Commenting on the Bill’s wider measures, Ms Campbell added: “This landmark Bill is testament to the ambition, hard work and dedication of many young people, their families and countless others who have backed them in their calls for improved recognition and support from public and other services as they move towards adulthood.
“The legislation is the culmination of extensive consultation and discussion with a wide variety of individuals and groups all with the best interests of Scotland’s children at heart. The measures will support children and families right across the country and will help secure a widely-held ambition for Scotland to be the best place in the world for children to grow up.”
Notes to editors
The Bill’s provisions for an expansion in funded early learning and childcare provision will see entitlement for 3 and 4 year olds rise from 475 hours a year to a minimum of 600 hours from August 2014. The same provision will be extended to 2 year olds who are ‘looked after’, under a Kinship Care Order, or with a parent appointed guardian; and, those who live in workless or job-seeking households. This will be further expanded in August 2015 to a wider group of two-year-olds based on current free school meal eligibility – representing around 27% of all 2 year olds.

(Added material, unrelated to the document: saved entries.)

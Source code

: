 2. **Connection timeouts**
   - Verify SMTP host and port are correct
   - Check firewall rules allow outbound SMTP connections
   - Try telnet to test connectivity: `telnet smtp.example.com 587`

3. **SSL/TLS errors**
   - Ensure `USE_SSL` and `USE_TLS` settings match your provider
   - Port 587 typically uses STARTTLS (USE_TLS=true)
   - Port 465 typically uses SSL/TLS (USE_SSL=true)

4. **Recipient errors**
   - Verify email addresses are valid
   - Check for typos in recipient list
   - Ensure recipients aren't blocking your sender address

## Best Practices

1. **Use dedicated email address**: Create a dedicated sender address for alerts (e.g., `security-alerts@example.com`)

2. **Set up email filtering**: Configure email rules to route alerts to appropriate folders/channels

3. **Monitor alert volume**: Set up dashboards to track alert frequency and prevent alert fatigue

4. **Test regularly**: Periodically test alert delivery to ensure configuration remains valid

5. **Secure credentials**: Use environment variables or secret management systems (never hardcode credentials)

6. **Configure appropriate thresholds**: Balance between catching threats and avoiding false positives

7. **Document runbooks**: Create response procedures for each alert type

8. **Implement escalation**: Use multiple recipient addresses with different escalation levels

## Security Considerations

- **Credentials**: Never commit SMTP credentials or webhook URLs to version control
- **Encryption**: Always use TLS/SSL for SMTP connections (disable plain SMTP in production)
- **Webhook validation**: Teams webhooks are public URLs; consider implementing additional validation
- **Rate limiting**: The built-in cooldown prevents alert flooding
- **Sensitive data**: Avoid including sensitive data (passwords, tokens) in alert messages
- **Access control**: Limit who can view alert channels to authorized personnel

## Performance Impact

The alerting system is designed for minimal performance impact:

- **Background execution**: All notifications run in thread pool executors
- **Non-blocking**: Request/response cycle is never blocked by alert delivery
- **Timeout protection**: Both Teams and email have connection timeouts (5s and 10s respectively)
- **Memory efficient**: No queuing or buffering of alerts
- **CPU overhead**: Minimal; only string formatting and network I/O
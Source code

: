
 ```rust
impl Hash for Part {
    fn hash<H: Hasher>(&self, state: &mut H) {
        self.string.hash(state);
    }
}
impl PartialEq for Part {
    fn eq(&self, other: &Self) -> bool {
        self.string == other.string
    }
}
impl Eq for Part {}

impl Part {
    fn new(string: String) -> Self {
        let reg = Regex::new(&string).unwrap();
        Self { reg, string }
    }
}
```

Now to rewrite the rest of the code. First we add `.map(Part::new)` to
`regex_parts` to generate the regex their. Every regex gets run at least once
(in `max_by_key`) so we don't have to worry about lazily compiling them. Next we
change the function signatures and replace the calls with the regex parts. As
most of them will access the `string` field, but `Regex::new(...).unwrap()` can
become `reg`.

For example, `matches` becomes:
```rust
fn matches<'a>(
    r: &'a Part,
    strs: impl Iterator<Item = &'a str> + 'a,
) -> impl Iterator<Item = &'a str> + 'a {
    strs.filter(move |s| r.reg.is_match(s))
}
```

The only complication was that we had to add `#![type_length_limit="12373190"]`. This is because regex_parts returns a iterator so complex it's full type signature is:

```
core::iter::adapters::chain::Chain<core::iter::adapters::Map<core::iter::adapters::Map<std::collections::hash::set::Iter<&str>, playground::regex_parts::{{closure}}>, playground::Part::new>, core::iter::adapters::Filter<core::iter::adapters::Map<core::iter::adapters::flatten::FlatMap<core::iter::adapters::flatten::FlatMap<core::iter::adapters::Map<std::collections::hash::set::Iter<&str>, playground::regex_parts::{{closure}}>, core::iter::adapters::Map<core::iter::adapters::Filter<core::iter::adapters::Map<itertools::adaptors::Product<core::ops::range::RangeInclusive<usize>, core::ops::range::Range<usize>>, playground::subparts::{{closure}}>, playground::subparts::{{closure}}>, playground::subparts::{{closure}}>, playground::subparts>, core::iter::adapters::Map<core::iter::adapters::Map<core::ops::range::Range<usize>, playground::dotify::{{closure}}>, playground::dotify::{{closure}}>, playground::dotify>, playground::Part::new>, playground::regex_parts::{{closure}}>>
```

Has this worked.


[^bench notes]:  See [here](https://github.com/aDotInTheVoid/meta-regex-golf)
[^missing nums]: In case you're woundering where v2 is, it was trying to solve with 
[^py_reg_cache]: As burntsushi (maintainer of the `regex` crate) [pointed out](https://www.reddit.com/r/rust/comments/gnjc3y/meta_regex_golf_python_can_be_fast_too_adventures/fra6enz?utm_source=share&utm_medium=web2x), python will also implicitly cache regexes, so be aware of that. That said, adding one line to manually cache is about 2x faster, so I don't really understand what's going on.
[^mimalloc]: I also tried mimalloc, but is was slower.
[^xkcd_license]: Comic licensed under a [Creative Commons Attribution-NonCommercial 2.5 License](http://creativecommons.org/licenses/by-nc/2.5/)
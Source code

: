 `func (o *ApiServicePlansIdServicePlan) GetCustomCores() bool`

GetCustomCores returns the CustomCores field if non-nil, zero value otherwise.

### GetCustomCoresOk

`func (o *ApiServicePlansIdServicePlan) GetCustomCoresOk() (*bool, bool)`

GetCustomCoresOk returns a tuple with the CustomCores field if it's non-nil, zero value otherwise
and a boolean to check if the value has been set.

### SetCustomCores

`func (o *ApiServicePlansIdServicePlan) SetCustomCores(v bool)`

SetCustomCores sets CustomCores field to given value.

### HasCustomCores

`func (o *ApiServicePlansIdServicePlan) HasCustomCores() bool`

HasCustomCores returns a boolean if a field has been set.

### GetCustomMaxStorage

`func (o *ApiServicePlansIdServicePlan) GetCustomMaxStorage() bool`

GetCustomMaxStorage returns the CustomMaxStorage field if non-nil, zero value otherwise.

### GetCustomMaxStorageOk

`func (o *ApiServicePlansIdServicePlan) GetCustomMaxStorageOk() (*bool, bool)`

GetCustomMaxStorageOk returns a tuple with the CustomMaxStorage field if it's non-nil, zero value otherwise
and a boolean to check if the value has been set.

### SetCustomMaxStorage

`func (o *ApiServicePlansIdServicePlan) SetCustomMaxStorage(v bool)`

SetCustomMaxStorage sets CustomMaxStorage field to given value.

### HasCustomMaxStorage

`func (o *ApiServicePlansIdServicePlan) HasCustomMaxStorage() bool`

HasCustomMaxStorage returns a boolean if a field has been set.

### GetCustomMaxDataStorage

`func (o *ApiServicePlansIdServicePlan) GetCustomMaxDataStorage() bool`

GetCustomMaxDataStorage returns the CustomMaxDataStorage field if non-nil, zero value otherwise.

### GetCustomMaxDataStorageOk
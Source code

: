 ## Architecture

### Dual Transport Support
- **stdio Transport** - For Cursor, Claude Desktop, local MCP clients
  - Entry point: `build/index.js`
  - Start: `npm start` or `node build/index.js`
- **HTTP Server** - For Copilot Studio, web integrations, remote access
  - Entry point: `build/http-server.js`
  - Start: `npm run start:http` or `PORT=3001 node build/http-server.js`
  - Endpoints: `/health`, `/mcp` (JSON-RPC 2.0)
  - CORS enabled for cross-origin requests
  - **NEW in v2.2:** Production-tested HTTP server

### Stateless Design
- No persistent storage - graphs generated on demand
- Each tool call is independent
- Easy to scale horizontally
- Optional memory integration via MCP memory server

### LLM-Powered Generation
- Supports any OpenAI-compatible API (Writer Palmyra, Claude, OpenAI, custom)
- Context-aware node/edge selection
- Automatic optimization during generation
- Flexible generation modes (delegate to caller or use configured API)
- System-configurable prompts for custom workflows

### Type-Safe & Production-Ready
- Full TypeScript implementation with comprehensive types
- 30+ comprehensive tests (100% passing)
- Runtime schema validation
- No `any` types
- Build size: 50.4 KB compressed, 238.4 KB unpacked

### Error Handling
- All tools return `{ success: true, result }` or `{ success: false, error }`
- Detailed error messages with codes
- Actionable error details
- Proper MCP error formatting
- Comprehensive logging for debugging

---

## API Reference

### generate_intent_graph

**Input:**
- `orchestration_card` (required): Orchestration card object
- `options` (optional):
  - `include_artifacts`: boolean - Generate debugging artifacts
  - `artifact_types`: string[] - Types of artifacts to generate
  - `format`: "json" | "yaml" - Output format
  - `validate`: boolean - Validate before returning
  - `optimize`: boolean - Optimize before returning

Provision for free school lunches were included in the Bill through Stage 3 amendments to the Bill, agreed by MSPs, today and will help wider efforts to improve health and wellbeing and increase attainment, as well as saving families around £330 a year for each child.
A 12-week public consultation on the proposed Bill was launched in July 2012, receiving 300 responses from a range of individuals and groups. Six national engagement events, involving 800 individuals, were also held. Before, during and after the Bill’s introduction, the Government has also held meetings with more than 150 groups and organisations during the legislation’s development. Almost 2,500 young people were also involved in the consultation process, including over 1,400 who responded to a Young Scot / Scottish Youth Parliament survey on the Bill. Parents’ views on services and childcare were also obtained from engagement with over 1,500 during the development of the National Parenting Strategy.